The ‘when’ question is possibly easier to answer. Having worked in innovation for some years, one thing I have learned is that there is no good time to innovate, just as there is no good time not to innovate. On the positive side, at any point in the economic cycle, innovation efforts can be spurred by a visionary CEO with a talented ExCo and the support of an understanding Board. Equally, at any other point, innovation can be curtailed by the pressures of running an organisation, such as the need to meet quarterly financial targets. This cadence is a fact of life for an innovator in a business environment.

Of course, the pressures are different at different points of the economic cycle. At the crisis point where we are now, many companies and people are simply fighting to survive, both physically and financially. However, we also know that some of the greatest innovations have been borne out of adversity and extreme situations such as war and disaster; for example, the first computers, radar technology and the mass production of antibiotics, amongst many others. I think the reason for this is two-fold. First a crisis forces extreme clarity on what is and what is not important. Second, there is the willingness from government, authorities and business leaders to reassign resources (people and financial) in sufficient quantities to really drive those initiatives forward - resources that they would have struggled to attract in quieter times.

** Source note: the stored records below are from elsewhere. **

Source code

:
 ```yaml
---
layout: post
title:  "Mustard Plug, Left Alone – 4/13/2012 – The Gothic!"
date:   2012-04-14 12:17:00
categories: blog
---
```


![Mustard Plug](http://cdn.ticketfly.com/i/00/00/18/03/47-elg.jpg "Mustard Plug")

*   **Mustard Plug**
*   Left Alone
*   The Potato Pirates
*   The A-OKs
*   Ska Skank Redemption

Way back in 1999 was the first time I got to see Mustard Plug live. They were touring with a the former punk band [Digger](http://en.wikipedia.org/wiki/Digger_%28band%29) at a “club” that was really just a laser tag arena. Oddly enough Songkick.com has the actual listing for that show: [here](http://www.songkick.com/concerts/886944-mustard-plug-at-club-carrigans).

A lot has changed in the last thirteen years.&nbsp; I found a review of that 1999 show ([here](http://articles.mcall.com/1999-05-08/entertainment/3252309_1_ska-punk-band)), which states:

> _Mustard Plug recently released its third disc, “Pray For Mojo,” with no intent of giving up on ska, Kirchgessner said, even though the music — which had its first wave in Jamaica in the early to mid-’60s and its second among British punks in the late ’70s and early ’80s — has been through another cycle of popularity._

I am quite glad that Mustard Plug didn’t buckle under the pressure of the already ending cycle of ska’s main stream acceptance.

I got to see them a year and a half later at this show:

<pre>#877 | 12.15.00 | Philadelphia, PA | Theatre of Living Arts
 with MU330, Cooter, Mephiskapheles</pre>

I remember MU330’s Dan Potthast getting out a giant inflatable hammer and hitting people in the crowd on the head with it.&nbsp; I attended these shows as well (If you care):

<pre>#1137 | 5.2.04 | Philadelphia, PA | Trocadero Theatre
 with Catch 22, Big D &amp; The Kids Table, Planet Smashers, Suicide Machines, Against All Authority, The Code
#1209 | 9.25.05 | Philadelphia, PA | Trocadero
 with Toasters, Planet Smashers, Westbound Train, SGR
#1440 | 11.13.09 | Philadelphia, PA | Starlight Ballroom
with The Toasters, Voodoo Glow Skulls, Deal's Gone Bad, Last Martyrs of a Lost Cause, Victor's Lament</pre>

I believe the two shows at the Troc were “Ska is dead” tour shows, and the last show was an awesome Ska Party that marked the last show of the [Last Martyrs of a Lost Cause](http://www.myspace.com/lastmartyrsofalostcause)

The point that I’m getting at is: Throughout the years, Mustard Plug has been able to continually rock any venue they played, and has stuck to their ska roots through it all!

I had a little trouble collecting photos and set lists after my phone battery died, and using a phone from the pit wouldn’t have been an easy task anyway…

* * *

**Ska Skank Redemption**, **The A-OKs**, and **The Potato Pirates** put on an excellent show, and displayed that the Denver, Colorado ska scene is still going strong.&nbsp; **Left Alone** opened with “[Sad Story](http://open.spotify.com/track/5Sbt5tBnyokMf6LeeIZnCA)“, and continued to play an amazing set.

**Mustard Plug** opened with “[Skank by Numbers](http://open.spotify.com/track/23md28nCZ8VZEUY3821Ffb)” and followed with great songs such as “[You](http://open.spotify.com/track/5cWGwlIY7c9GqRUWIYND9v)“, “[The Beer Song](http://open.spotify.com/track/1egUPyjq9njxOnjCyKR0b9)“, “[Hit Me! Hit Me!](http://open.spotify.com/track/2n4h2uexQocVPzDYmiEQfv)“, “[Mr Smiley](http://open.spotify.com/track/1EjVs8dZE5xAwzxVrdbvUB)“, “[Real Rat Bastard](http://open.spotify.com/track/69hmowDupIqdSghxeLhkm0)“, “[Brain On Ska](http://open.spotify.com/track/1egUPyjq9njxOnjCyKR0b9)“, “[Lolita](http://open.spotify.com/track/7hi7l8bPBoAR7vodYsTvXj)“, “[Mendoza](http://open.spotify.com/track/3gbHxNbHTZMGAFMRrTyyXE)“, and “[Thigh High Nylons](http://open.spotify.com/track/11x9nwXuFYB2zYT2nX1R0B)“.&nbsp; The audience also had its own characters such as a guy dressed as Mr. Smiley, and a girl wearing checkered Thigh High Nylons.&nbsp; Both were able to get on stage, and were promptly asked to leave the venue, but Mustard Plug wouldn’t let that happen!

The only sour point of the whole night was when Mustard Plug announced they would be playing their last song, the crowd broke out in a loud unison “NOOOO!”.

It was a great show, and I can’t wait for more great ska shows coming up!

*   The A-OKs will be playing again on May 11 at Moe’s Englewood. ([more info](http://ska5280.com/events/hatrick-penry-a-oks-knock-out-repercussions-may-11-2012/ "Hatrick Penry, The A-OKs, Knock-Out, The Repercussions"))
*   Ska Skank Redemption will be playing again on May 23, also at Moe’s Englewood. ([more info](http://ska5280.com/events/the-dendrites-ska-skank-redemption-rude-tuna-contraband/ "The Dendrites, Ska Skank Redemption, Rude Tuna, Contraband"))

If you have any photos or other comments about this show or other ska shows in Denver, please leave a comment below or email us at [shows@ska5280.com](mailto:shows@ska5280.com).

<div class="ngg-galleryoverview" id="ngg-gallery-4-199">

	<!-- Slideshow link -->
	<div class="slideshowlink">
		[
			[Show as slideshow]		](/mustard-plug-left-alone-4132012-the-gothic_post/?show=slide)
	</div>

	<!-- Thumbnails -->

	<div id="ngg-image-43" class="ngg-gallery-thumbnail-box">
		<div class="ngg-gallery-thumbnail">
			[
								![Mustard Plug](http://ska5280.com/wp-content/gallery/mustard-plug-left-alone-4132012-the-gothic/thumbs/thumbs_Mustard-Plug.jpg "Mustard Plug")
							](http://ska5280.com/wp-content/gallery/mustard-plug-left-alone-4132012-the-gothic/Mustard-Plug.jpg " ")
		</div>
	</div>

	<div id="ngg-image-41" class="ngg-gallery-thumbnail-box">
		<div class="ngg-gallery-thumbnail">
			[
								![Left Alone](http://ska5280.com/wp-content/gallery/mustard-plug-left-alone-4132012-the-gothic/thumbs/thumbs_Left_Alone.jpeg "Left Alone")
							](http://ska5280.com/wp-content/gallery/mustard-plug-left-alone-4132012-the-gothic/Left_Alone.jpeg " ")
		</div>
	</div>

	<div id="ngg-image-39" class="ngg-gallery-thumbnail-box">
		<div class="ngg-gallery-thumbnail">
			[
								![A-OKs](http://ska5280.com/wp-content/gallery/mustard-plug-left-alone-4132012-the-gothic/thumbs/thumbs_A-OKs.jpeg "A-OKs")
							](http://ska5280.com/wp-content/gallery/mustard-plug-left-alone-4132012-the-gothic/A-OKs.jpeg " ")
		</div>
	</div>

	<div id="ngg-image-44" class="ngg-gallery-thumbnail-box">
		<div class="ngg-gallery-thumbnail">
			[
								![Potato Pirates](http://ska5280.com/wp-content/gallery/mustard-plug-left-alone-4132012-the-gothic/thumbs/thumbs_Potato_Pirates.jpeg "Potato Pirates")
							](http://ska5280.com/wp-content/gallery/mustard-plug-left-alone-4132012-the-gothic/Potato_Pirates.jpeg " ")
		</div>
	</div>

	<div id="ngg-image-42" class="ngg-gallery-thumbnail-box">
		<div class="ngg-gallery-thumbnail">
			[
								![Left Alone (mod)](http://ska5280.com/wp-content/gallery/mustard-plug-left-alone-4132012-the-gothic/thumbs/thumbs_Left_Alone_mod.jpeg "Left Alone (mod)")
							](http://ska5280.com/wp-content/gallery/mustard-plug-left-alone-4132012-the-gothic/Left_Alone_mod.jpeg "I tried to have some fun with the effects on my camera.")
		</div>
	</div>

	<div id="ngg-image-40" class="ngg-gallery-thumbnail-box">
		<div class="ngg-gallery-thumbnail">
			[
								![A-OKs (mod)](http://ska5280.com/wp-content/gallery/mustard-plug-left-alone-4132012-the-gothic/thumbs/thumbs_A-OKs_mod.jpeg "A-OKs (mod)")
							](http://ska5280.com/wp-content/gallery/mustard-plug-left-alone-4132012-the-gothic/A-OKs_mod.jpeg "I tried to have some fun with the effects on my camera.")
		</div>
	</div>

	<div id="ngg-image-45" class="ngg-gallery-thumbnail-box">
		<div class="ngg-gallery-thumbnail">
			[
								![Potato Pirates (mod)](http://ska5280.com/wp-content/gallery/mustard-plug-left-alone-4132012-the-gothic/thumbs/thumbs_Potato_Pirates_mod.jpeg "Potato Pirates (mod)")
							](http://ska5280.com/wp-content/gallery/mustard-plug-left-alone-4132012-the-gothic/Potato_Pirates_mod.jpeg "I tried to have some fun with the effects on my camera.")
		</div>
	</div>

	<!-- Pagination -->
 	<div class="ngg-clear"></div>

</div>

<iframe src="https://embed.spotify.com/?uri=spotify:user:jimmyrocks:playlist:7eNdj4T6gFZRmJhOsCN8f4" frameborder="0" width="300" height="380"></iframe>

Being at the heart of a major bank through the global financial crisis, I saw both factors at work in the utter commitment of those in the firm to ensure its survival. The financial crisis taught us some important lessons about the need to focus on balance sheet financial strength, as well as the need to focus on doing things that were truly meaningful for our customers and clients – and to stop doing the things that weren’t. Yet, these types of insight tend to dilute over the passage of time. People’s memories are short and good intentions can fall prey other business imperatives like the desire to ‘make plan’ - a classic temptation in banking (for example) is expanding a balance sheet faster than its organic capital generation can support. The lesson from the global financial crisis is that window of innovation opportunity from a crisis is a finite one and that opportunity must be actively seized if change is to happen.

But what to build? One way to answer this question is to think about the things that we wish we would have built, had we been born earlier. I’ve heard commentators say there is little innovation in payments. I think the opposite is true, and in fact there’s been more change in payments in the last 100 years than the previous 1,000. Take the first cards and acceptance capability in the UK in 1966 pioneered by Barclaycard: it was explicitly developed and marketed as a radical new way to pay, to replace cash and cheques (partly due to the excellent Leslie Priestley, first Head of Marketing - later CEO of TSB Bank). Or the card schemes Visa and Mastercard and the banking network SWIFT, achieving global electronic interoperability and ubiquity. More recently, instant payments. And now contactless and mobile payments – whose growth is being propelled by the current crisis. All these innovations were not an incremental widget but made a meaningful difference to people’s lives and created business opportunity (and as such, could be commercialised).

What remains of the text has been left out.